La Cassazione ha confermato la sentenza a 5 anni e 6 mesi di reclusione emessa in relazione al fallimento della casa di produzione
È stata confermata dalla Cassazione la condanna a 5 anni e 6 mesi di reclusione per Vittorio Cecchi Gori in relazione al crac della casa di produzione Safin. Sarà rivista solo la durata delle pene accessorie nell'appello bis.
L'impero crollato
I giudici hanno reso definitiva per l'imprenditore toscano, che da decenni vive a Roma, la pena, decisa nell'ottobre del 2018 dalla Corte di appello romana, per il crac da 24 milioni di euro. Ora saranno i giudici dell'esecuzione a valutare le istanze legali che saranno messe in campo per evitare il rischio carcere che è scattato come accade per tutte le condanne superiori ai cinque anni di reclusione che passano in giudicato, in ottemperanza alla circolare Flick che aziona procedure contro le fughe. Tra le carte da giocare, quella della salute. Cecchi Gori lo scorso settembre è stato operato d'urgenza per una peritonite al Policlinico Gemelli, dove era stato ricoverato anche nel 2017 per un ictus. Dopo il sequestro della sua abitazione a Palazzo Borghese, con la cocaina trovata in cassaforte ai tempi del legame con Valeria Marini, finito con una denuncia per lesioni poi ritirata dalla soubrette, Vittorio, 78 anni ad aprile, è tornato a vivere, talvolta anche agli arresti domiciliari, nella più 'modesta' abitazione ai Parioli, dove viveva il padre Mario, l'uomo che fondò l'impero Cecchi Gori, ormai disfatto, lasciando un segno nel cinema italiano.
L'inchiesta Safin
Per il filone d'inchiesta Safin, Cecchi Gori, un passato da senatore della Repubblica per due mandati, è stato arrestato nel 2008 e ha trascorso circa quattro mesi con misure cautelari, ma non bastano a superare lo scoglio dei cinque anni e due mesi che rimangono per saldare il conto con la giustizia. Inutile in Cassazione l'estremo tentativo del suo legale, avvocato Massimo Biffa, di ottenere un rinvio. I supremi giudici confermato la condanna, dopo una camera di consiglio non lunga.

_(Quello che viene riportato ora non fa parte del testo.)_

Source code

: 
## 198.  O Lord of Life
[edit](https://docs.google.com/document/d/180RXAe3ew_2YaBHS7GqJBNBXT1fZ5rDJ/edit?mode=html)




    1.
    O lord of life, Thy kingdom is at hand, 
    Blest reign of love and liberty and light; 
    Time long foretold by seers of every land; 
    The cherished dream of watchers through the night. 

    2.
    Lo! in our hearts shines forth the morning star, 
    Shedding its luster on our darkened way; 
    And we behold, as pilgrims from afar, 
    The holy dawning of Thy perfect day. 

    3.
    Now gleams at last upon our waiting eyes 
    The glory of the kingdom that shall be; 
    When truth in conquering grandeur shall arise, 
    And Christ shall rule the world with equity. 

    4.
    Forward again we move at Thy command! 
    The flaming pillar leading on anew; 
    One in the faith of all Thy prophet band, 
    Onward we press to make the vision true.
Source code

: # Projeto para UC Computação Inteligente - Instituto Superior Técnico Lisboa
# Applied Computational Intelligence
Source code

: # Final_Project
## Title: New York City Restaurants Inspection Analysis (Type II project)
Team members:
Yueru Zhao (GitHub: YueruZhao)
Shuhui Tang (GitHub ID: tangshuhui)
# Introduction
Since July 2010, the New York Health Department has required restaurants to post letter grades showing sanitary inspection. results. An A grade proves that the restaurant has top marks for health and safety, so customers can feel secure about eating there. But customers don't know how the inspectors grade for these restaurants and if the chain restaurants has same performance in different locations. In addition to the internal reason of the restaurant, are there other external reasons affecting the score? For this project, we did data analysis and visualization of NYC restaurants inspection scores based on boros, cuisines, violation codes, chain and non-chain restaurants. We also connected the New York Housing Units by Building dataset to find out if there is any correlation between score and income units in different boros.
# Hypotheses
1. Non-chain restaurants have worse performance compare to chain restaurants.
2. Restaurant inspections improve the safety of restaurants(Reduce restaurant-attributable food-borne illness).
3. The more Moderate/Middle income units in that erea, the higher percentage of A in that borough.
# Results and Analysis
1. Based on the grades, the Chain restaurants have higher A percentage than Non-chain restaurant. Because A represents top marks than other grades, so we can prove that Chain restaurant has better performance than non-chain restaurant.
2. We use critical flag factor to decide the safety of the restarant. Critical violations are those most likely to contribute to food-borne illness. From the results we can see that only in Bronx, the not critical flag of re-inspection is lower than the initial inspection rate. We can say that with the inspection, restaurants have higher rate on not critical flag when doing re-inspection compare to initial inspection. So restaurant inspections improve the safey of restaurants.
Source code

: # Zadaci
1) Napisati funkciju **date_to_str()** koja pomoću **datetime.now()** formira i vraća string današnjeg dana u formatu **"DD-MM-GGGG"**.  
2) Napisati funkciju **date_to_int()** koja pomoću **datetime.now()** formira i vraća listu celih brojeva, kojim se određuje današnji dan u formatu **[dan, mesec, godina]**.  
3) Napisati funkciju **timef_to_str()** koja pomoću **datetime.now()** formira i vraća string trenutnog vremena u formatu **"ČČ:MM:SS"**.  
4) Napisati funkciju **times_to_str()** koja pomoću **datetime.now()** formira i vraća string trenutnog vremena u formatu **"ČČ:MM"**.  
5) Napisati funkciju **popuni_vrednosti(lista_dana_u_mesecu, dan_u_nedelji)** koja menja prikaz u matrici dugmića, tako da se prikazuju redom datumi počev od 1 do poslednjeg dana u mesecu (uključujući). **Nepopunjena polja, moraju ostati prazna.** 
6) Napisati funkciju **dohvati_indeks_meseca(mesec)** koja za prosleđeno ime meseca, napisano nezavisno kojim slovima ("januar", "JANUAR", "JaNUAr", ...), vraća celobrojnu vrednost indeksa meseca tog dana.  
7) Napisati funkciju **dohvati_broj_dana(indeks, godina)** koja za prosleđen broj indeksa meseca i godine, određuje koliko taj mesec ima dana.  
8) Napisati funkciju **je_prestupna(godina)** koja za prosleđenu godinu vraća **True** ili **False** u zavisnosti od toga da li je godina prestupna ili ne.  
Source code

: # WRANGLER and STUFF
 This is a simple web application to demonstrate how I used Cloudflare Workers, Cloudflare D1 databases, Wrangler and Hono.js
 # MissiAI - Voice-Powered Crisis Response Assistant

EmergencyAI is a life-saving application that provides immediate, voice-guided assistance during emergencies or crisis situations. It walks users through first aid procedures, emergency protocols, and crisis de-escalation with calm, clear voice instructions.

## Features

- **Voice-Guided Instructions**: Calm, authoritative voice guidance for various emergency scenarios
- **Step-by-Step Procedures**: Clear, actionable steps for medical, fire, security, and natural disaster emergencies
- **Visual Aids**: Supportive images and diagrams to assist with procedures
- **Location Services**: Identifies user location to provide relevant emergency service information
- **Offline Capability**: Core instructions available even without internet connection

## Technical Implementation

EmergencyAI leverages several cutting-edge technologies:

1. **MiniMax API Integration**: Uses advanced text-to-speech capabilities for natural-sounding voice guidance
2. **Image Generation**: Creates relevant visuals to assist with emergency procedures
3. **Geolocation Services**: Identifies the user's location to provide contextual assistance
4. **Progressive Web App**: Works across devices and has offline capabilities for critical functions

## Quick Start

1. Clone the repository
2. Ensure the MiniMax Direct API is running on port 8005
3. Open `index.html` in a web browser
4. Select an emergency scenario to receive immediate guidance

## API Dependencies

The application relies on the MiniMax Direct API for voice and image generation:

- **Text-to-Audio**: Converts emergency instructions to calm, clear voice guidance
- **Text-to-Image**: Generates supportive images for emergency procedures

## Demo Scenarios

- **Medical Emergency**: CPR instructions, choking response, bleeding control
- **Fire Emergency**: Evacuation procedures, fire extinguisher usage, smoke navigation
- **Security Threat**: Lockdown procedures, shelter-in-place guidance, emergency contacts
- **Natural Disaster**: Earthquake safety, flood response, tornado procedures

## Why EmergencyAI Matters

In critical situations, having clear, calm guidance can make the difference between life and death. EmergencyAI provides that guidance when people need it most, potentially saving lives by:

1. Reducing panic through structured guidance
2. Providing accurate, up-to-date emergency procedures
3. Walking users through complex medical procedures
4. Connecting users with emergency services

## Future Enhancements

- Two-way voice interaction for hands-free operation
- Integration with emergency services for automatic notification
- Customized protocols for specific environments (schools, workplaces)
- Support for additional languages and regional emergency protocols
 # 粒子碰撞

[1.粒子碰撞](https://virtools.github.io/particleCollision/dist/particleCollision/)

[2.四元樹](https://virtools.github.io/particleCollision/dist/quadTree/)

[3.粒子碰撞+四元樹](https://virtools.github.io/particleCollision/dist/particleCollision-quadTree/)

In appello la condanna a sei anni di reclusione era stata ridotta di sei mesi per la prescrizione di un reato, ed erano usciti di scena gli altri imputati che avevano patteggiato. Si tratta di Luigi Barone (collaboratore di Cecchi Gori, tre anni e 4 mesi), Giorgio Ghini (presidente del collegio sindacale, 3 anni) e Alessandro Mattioli (componente del collegio sindacale, 3 anni). Altri due imputati sono morti dopo il primo grado e dunque era rimasta 'attiva' solo la posizione di Cecchi Gori. Secondo l'accusa gli indagati avevano continuato a gestire la Safin dissipandone parte rilevante del patrimonio fino alla primavera del 2007 benché non facesse più parte del gruppo societario di Cecchi Gori dall'ottobre 2006, quando la 'capofila' Finmavi, la cassaforte finanziaria, è stata dichiarata fallita. Nel 2006, Vittorio è stato condannato dalla Cassazione per il fallimento della Fiorentina, a tre anni (coperti dall'indulto) e quattro mesi.